第12話 光と闇の最終決戦 (上)
ここは世界の始まりにして、終わりを定める場所。
“神核領域”。
天と地、光と闇、すべての理が交差する聖絶の空間。
無限に広がる星霧の中心。
そこに立つのは堕天使アザリエル。
そして、その向かいに羽ばたくのは、聖翼の乙女・レイラ=アリエル。
「……やはり、ここで決着をつける運命なのね、アザリエル」
「フッ……運命? くだらん。俺は定めを殺す者だ。お前のその甘き光もろともなッ!!」
ゴウッ!!
黒い翼が唸り、天地が震える。
アザリエルの背に浮かんだのは、刃と禍々しき意志を宿す六本の光の剣
「喰らえ……《堕天裂光》!!」
刹那、六つの剣が雷光のように放たれる。
その斬撃は、時を裂き、空間を断ち、理すら否定する死の刃。
レイラはそれを見据え、光の衣を翻す。
「《聖環結界せいかんけっかい》、展開!」
純白の光環が空中に十重に展開し、襲い来る堕天の刃をひとつ、またひとつと受け止めていく。
だが六つ目の剣が突き抜け、彼女の肩をかすめた。
「ぐッ……!」
鮮血が舞う。だが、それは序章にすぎなかった。
「見せてやろう……俺の“真なる誓い”をなッ!」
「《血涙の契約》……!」
空中に浮かぶ漆黒の魔法陣から、幾万の呪詛が糸のように飛び出す。
それらはすべてレイラの身体へと絡みつき、魂の奥底に侵蝕する。
「この呪いは貴様の記憶を、想いを、すべてを“苦しみ”に変える……!」
レイラの瞳に、赤黒い光が灯った
「……うぅ……いや……この……光が……消えるものかッ!!」
地面がひび割れ、光と闇の境界から何かが這い出す。
「我が影より目覚めよ……《黒き審神者》、出でよ!」
影が揺れ、禍々しき黒の使徒が現れる。
だがそれは敵ではない。レイラ自身の“影の守護者”。
黒き審神者はレイラの影と一体化し、呪詛の糸を断ち切っていく。
「黒き審神者を……無効化……!? バカな……!」
「光だけでは救えない……闇を知ったからこそ、私は立てる……!」
レイラの両手に、光と影、二つの力が集束する。
「アザリエル……あなたを救いたい。そのために、私は」
「やめろォォォ!!!」
怒りに満ちた咆哮とともに、アザリエルは空間そのものを引き裂く。
「……アザリエル、なぜ堕ちたの?」
レイラの声は静かだった。
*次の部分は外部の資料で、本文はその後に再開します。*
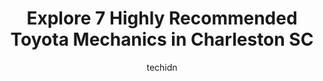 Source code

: ---
layout: ampstory
image: https://images.unsplash.com/photo-1596639410350-3b994b89e9b1?ixlib=rb-4.0.3&ixid=MnwxMjA3fDB8MHxwaG90by1wYWdlfHx8fGVufDB8fHx8&auto=format&fit=crop&w=640&h=853&q=80
author: techidn
featured: false
description: For top-quality automotive repairs and maintenance, visit the 7 best Toyota Mechanic in Charleston SC, USA. Their reputation for excellence and their dedication to customer satisfaction make
title: Explore 7 Highly Recommended Toyota Mechanics in Charleston SC
cover:
   title: Explore 7 Highly Recommended Toyota Mechanics in Charleston SC
   subtitle: Rickpate
   background: https://images.unsplash.com/photo-1596639410350-3b994b89e9b1?ixlib=rb-4.0.3&ixid=MnwxMjA3fDB8MHxwaG90by1wYWdlfHx8fGVufDB8fHx8&auto=format&fit=crop&w=640&h=853&q=80

pages: 
 - layout: thirds
   top: <h1>#1 Ottohaus Of Charleston</h1>
   bottom: "<p>This place sets an industry standard for service and expertise. We have taken our vehicle here to be repaired and serviced multiple times and the results are fantastic ev</p>"
   background: https://www.knot35.com/toplist/wp-content/uploads/2023/06/best-toyota-mechanic-1-in-charleston-sc-1685836045.jpeg
   backgroundblur: true
 - layout: thirds
   top: <h1>#2 Charleston Wagen Worx</h1>
   bottom: "<p>1990 Maybank Hwy, Charleston, SC 29412, United States</p>"
   background: https://www.knot35.com/toplist/wp-content/uploads/2023/06/best-toyota-mechanic-2-in-charleston-sc-1685836045.png
   cta:
      link: https://www.knot35.com/toplist/explore-7-highly-recommended-toyota-mechanics-in-charleston-sc/
      text: Explore 7 Highly Recommended Toyota Mechanics in Charleston SC
 - layout: thirds
   top: <h1>#3 EuroPro of Charleston</h1>
   bottom: "<p>1010 Folly Rd, Charleston, SC 29412, United States</p>"
   background: https://www.knot35.com/toplist/wp-content/uploads/2023/06/best-toyota-mechanic-3-in-charleston-sc-1685836047.jpeg
   cta:
      link: https://www.knot35.com/toplist/explore-7-highly-recommended-toyota-mechanics-in-charleston-sc/
      text: Explore 7 Highly Recommended Toyota Mechanics in Charleston SC
 - layout: thirds
   top: <h1>#4 Torres Auto Repair LLC</h1>
   bottom: "<p>544 Stinson Dr, Charleston, SC 29407, United States</p>"
   background: https://images.unsplash.com/photo-1608411404720-c8f0417bcdba?ixlib=rb-4.0.3&ixid=MnwxMjA3fDB8MHxwaG90by1wYWdlfHx8fGVufDB8fHx8&auto=format&fit=crop&w=640&h=853&q=80
   cta:
      link: https://www.knot35.com/toplist/explore-7-highly-recommended-toyota-mechanics-in-charleston-sc/
      text: Explore 7 Highly Recommended Toyota Mechanics in Charleston SC
 - layout: thirds
   top: <h1>#5 Charleston Auto Repair</h1>
   bottom: "<p>2495 Ashley River Rd, Charleston, SC 29414, United States</p>"
   background: https://images.unsplash.com/photo-1604871000636-074fa5117945?ixlib=rb-4.0.3&ixid=MnwxMjA3fDB8MHxwaG90by1wYWdlfHx8fGVufDB8fHx8&auto=format&fit=crop&w=640&h=853&q=80
   cta:
      link: https://www.knot35.com/toplist/explore-7-highly-recommended-toyota-mechanics-in-charleston-sc/
      text: Explore 7 Highly Recommended Toyota Mechanics in Charleston SC
 - layout: thirds
   top: <h1>#6 Richards Automotive Repair</h1>
   bottom: "<p>1025 St Andrews Blvd, Charleston, SC 29407, United States</p>"
   background: https://images.unsplash.com/photo-1489694553447-4c9339da310d?ixlib=rb-4.0.3&ixid=MnwxMjA3fDB8MHxwaG90by1wYWdlfHx8fGVufDB8fHx8&auto=format&fit=crop&w=640&h=853&q=80
   cta:
      link: https://www.knot35.com/toplist/explore-7-highly-recommended-toyota-mechanics-in-charleston-sc/
      text: Explore 7 Highly Recommended Toyota Mechanics in Charleston SC
 - layout: thirds
   top: <h1>#7 Folly Road Auto Repair</h1>
   bottom: "<p>1648 Ave A, Charleston, SC 29412, United States</p>"
   background: https://images.unsplash.com/photo-1540457036297-448b6b99e91c?ixlib=rb-4.0.3&ixid=MnwxMjA3fDB8MHxwaG90by1wYWdlfHx8fGVufDB8fHx8&auto=format&fit=crop&w=640&h=853&q=80
   cta:
      link: https://www.knot35.com/toplist/explore-7-highly-recommended-toyota-mechanics-in-charleston-sc/
      text: Explore 7 Highly Recommended Toyota Mechanics in Charleston SC
 - layout: thirds
   middle: Continue reading...
   background: https://images.unsplash.com/photo-1632260260864-caf7fde5ec36?ixlib=rb-4.0.3&ixid=MnwxMjA3fDB8MHxwaG90by1wYWdlfHx8fGVufDB8fHx8&auto=format&fit=crop&w=640&h=853&q=80
   cta:
      link: https://www.knot35.com/toplist/explore-7-highly-recommended-toyota-mechanics-in-charleston-sc/
      text: Explore 7 Highly Recommended Toyota Mechanics in Charleston SC
      
---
だが、その瞳には強い決意が宿っていた。
対するは、深き闇を纏う堕天使アザリエル。
その翼は黒炎に包まれ、足元から現れる影は触れるものすべてを飲み込む奈落のよう。
「なぜだと? アリエル、お前が光を選び、私を見捨てたからだ……!」
アザリエルが叫ぶと、虚空に闇がうねり、無数の黒い槍が生み出される。
それが一斉にレイラを貫こうと襲いかかった。